In this case, G1 is 10.1.2.1 (eth1:0 above), X is 10.1.1.0/24 and G2 is 10.1.1.12, and the source is 10.1.2.20 (i.e. G2 and the host identified by the internet source address of the datagram are **NOT** on the same network). Maybe this has been historically interpreted differently in the case of interface aliases (or secondary addresses) on the same interface, but strictly speaking I'm not sure we should see Debian send that redirect.

Depending on your requirements, you might be able to solve this by making the subnet for eth1 something like 10.1.0.0/22 (host addresses from 10.1.0.1 - 10.1.3.254) instead of using interface aliases for individual /24 blocks (eth1, eth1:0, eth1:1, eth1:2); if you did this, you'll need to change the netmask of all hosts attached and you wouldn't be able to use 10.1.4.x unless you expanded to a /21.

EDIT

We're venturing a bit outside the scope of the original question, but I'll help work through the design/security issues mentioned in your comment.

If you want to isolate users in your office from each other, let's step back for a second and look at some security issues with what you have now:

You currently have four subnets in one ethernet broadcast domain.
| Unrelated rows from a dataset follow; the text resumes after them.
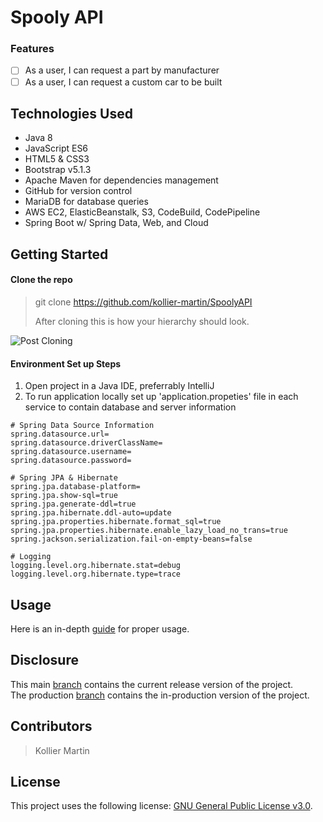 # Spooly API

### Features
- [ ] As a user, I can request a part by manufacturer
- [ ] As a user, I can request a custom car to be built

## Technologies Used
* Java 8 
* JavaScript ES6
* HTML5 & CSS3
* Bootstrap v5.1.3
* Apache Maven for dependencies management
* GitHub for version control
* MariaDB for database queries
* AWS EC2, ElasticBeanstalk, S3, CodeBuild, CodePipeline
* Spring Boot w/ Spring Data, Web, and Cloud

## Getting Started

#### Clone the repo
> git clone https://github.com/kollier-martin/SpoolyAPI
> 
> After cloning this is how your hierarchy should look.

![Post Cloning]()

#### Environment Set up Steps
1. Open project in a Java IDE, preferrably IntelliJ
2. To run application locally set up 'application.propeties' file in each service to contain database and server information
  ```properties
  # Spring Data Source Information
  spring.datasource.url=
  spring.datasource.driverClassName=
  spring.datasource.username=
  spring.datasource.password=

  # Spring JPA & Hibernate
  spring.jpa.database-platform=
  spring.jpa.show-sql=true
  spring.jpa.generate-ddl=true
  spring.jpa.hibernate.ddl-auto=update
  spring.jpa.properties.hibernate.format_sql=true
  spring.jpa.properties.hibernate.enable_lazy_load_no_trans=true
  spring.jackson.serialization.fail-on-empty-beans=false

  # Logging
  logging.level.org.hibernate.stat=debug
  logging.level.org.hibernate.type=trace
```
## Usage
Here is an in-depth [guide]() for proper usage.

## Disclosure
This main [branch](kollier-martin/SpoolyAPI/master) contains the current release version of the project. <br />
The production [branch](kollier-martin/SpoolyAPI/production) contains the in-production version of the project. <br />

## Contributors

> Kollier Martin

## License

This project uses the following license: [GNU General Public License v3.0](LICENSE).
All users in one broadcast domain doesn't meet the security requirements you articulated in the comments (all machines will see broadcasts from other machines and could spontaneously send traffic to each other at Layer2, regardless of their default gateway being eth1, eth1:0, eth1:1 or eth1:2). There is nothing your Debian firewall can do to change this (or maybe I should say there is nothing your Debian firewall should do to change this :-).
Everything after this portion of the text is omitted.